What to produce:
Filter the entries for the word "your". Copy each line that has it.

The data:
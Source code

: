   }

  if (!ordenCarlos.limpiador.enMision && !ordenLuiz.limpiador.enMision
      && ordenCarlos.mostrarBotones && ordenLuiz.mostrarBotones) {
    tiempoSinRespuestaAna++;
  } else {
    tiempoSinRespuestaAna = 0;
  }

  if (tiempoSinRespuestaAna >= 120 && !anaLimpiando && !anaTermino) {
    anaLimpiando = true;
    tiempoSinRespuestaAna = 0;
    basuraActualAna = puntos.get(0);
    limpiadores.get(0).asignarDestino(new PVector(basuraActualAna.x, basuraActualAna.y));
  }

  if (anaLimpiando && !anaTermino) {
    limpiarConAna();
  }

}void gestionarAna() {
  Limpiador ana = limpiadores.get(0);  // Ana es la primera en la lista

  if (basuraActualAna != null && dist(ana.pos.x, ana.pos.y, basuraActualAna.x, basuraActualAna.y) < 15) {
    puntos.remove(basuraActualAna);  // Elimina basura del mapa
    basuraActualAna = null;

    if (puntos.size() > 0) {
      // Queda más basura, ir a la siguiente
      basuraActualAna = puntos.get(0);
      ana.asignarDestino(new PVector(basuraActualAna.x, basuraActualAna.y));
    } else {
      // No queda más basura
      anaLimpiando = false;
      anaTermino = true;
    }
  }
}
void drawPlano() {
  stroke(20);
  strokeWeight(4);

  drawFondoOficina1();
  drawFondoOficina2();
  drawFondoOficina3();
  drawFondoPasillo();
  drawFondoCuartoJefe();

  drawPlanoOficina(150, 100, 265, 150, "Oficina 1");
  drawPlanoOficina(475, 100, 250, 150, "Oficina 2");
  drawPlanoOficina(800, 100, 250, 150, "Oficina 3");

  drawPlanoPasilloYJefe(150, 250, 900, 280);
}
--
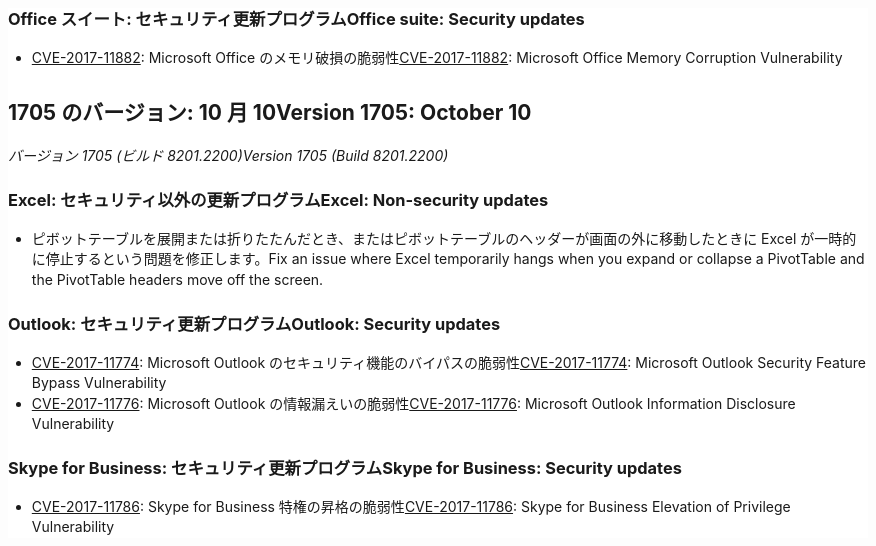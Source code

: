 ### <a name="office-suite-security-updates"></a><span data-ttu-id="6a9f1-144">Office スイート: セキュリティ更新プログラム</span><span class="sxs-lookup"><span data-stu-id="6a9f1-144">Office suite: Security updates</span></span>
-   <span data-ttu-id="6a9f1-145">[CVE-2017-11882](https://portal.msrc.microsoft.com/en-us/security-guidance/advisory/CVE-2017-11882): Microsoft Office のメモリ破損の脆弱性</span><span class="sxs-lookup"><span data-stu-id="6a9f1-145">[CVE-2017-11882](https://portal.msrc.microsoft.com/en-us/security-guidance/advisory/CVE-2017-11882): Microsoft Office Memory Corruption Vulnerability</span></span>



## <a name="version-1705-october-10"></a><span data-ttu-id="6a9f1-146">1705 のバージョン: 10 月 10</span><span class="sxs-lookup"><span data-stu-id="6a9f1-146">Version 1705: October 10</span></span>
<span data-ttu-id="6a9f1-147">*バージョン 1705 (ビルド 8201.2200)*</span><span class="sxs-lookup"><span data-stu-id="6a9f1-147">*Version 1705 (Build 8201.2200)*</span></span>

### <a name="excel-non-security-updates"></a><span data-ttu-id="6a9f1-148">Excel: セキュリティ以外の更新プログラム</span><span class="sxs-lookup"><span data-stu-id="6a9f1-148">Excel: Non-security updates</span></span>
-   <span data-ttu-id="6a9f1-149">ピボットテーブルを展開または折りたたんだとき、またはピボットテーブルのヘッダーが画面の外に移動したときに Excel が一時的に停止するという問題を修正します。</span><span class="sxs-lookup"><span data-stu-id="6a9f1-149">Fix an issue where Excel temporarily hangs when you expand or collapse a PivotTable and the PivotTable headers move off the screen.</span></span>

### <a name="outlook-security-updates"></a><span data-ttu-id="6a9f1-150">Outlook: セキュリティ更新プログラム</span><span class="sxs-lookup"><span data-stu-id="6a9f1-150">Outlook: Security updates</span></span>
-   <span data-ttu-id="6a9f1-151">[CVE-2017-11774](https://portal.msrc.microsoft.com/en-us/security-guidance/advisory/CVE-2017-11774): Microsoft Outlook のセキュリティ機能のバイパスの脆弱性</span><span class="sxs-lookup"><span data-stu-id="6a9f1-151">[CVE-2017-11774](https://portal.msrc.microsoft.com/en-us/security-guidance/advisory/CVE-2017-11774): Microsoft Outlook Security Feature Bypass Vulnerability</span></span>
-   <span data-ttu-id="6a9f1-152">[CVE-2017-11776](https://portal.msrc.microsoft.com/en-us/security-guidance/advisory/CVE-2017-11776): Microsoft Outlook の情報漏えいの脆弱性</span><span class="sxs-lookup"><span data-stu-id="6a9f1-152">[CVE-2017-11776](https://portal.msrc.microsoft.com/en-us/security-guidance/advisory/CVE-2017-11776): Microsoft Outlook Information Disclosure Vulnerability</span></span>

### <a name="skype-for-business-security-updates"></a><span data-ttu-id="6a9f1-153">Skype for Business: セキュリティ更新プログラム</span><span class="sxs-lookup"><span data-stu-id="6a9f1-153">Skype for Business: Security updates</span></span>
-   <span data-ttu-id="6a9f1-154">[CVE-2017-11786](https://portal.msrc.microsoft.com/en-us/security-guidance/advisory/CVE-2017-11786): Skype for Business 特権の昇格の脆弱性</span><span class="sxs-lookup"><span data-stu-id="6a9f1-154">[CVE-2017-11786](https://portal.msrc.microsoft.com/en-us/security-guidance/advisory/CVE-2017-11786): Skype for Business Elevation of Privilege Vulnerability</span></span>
==
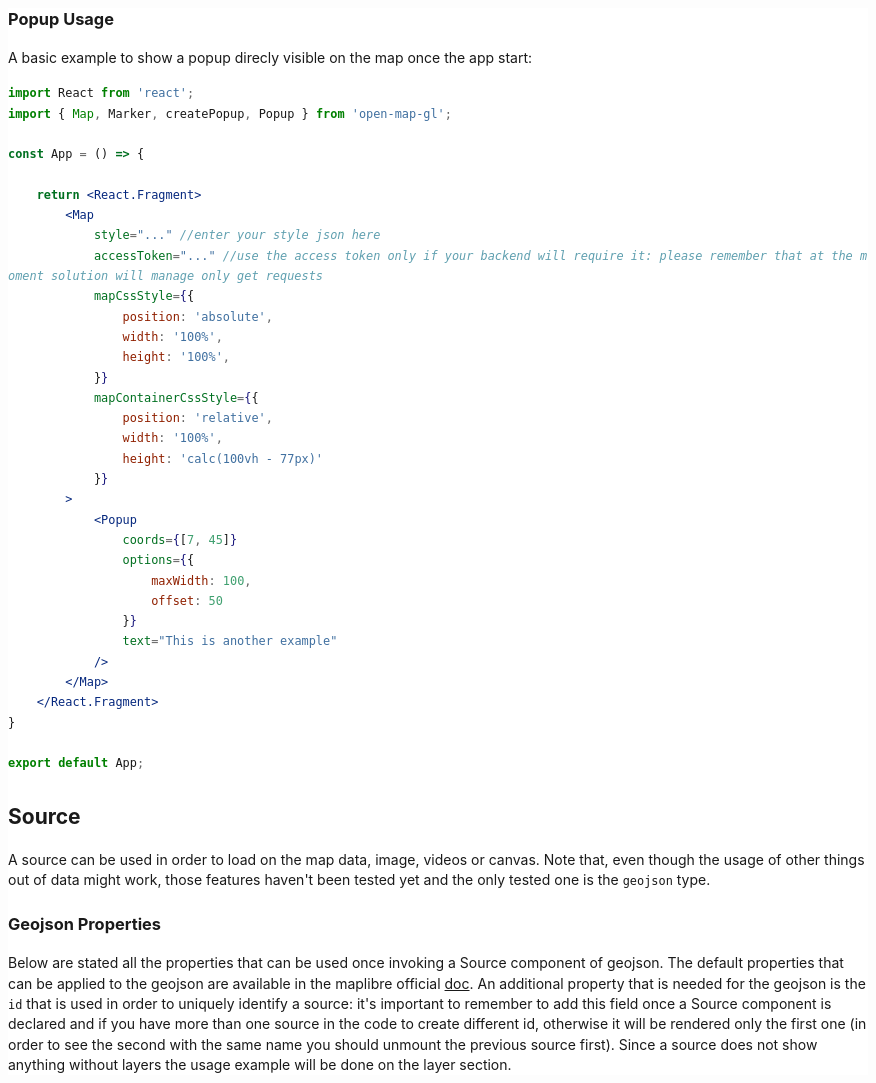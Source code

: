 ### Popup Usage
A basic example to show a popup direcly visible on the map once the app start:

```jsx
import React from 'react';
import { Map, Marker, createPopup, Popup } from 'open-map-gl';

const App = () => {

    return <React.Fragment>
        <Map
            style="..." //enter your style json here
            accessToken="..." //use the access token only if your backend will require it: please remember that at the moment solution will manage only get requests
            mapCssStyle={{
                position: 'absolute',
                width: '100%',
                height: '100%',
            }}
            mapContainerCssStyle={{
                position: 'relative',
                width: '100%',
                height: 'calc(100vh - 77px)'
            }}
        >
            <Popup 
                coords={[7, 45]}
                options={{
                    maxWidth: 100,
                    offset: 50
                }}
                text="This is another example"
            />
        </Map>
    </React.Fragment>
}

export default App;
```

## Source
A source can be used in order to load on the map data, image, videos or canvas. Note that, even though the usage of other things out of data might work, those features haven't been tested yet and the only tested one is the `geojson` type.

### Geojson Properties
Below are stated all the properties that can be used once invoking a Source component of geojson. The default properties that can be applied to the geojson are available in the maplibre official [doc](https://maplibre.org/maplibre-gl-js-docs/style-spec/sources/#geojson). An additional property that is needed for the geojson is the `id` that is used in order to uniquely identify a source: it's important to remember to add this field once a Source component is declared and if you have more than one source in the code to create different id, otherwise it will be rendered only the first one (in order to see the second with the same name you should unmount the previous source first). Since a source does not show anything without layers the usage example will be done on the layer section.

Output for this exercise:
            style="..." //enter your style json here
            accessToken="..." //use the access token only if your backend will require it: please remember that at the moment solution will manage only get requests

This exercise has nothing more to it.